The telecom sector, however, has fared better with the subscriber base in the country continuing to grow. But incidentally, the top loser of the year is Tata Teleservices (TTSL), with losses close to Rs 2,000 crore. This was primarily due to capital expenditure on capacity building and a fall in average revenue per user (arpu).
Himachal Futuristic Communications (HFCL) is the other telecom company in our list of biggest loss-makers. The company, which runs operations in Punjab with just 340,000 subscribers, has the lowest arpu of about Rs 115. “The low arpu was taxing on the network and a churn of 20 per cent of its subscribers,” says a senior executive in the company who did not wish to be named. To continue as a serious telecom player, HFCL needs to achieve financial closure to fund its operating and capital funding requirements and to increase its subscriber base.
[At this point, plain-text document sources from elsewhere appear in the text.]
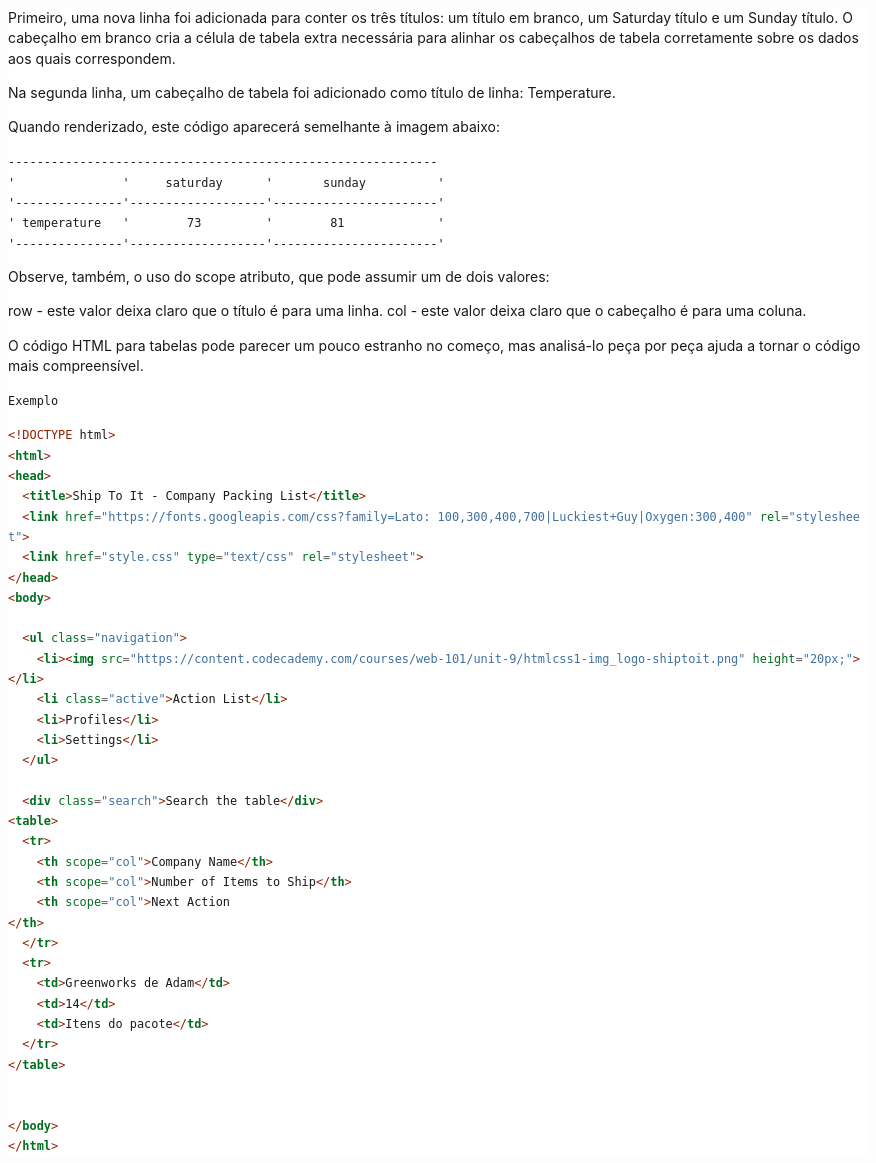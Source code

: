 Primeiro, uma nova linha foi adicionada para conter os três títulos: um título em branco, um Saturday título e um Sunday título. O cabeçalho em branco cria a célula de tabela extra necessária para alinhar os cabeçalhos de tabela corretamente sobre os dados aos quais correspondem.

Na segunda linha, um cabeçalho de tabela foi adicionado como título de linha: Temperature.

Quando renderizado, este código aparecerá semelhante à imagem abaixo:
```html
------------------------------------------------------------
'               '     saturday      '       sunday          '
'---------------'-------------------'-----------------------'
' temperature   '        73         '        81             '
'---------------'-------------------'-----------------------'
```

Observe, também, o uso do scope atributo, que pode assumir um de dois valores:

row - este valor deixa claro que o título é para uma linha.
col - este valor deixa claro que o cabeçalho é para uma coluna.

O código HTML para tabelas pode parecer um pouco estranho no começo, mas analisá-lo peça por peça ajuda a tornar o código mais compreensível.

`Exemplo`
```html
<!DOCTYPE html>
<html>
<head>
  <title>Ship To It - Company Packing List</title>
  <link href="https://fonts.googleapis.com/css?family=Lato: 100,300,400,700|Luckiest+Guy|Oxygen:300,400" rel="stylesheet">
  <link href="style.css" type="text/css" rel="stylesheet">
</head>
<body>

  <ul class="navigation">
    <li><img src="https://content.codecademy.com/courses/web-101/unit-9/htmlcss1-img_logo-shiptoit.png" height="20px;"></li>
    <li class="active">Action List</li>
    <li>Profiles</li>
    <li>Settings</li>
  </ul>

  <div class="search">Search the table</div>
<table>
  <tr>
    <th scope="col">Company Name</th>
    <th scope="col">Number of Items to Ship</th>
    <th scope="col">Next Action
</th>
  </tr>
  <tr>
    <td>Greenworks de Adam</td>
    <td>14</td>
    <td>Itens do pacote</td>
  </tr>
</table>


</body>
</html>
```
India’s first Internet Protocol Television Service, Dish TV, registered losses due to their policy of charging subscriber at acquisition cost in the year of acquisition itself. It registered a 90 per cent drop in subscriber growth and a churn of about 25,000 susbcribers to Tata Sky, according to industry sources. It is also facing a marginal pressure on revenue in some states where it has to pay an entertainment and service tax.
Matrix Laboratories posted a net loss of Rs 317 crore on a consolidated basis in 2007-08. This was owing to a write-down in goodwill incurred on its investment in generics drug maker Docpharma of Belgium. Matrix acquired this company in 2005. Owing to government attempts to cut healthcare costs since then, Belgium and Netherlands have seen the introduction of low-margin tender systems for drugs. Other factors such as stiff competition, and the loss of key contracts in the hospitals segment have led to severe margin erosion at Matrix.
While some Indian companies and sectors have managed to weather the financial storm, it has taken its toll on many others. Is the worst over? Only time will tell. We at BW can only hope that things are better when we bring you this list next year.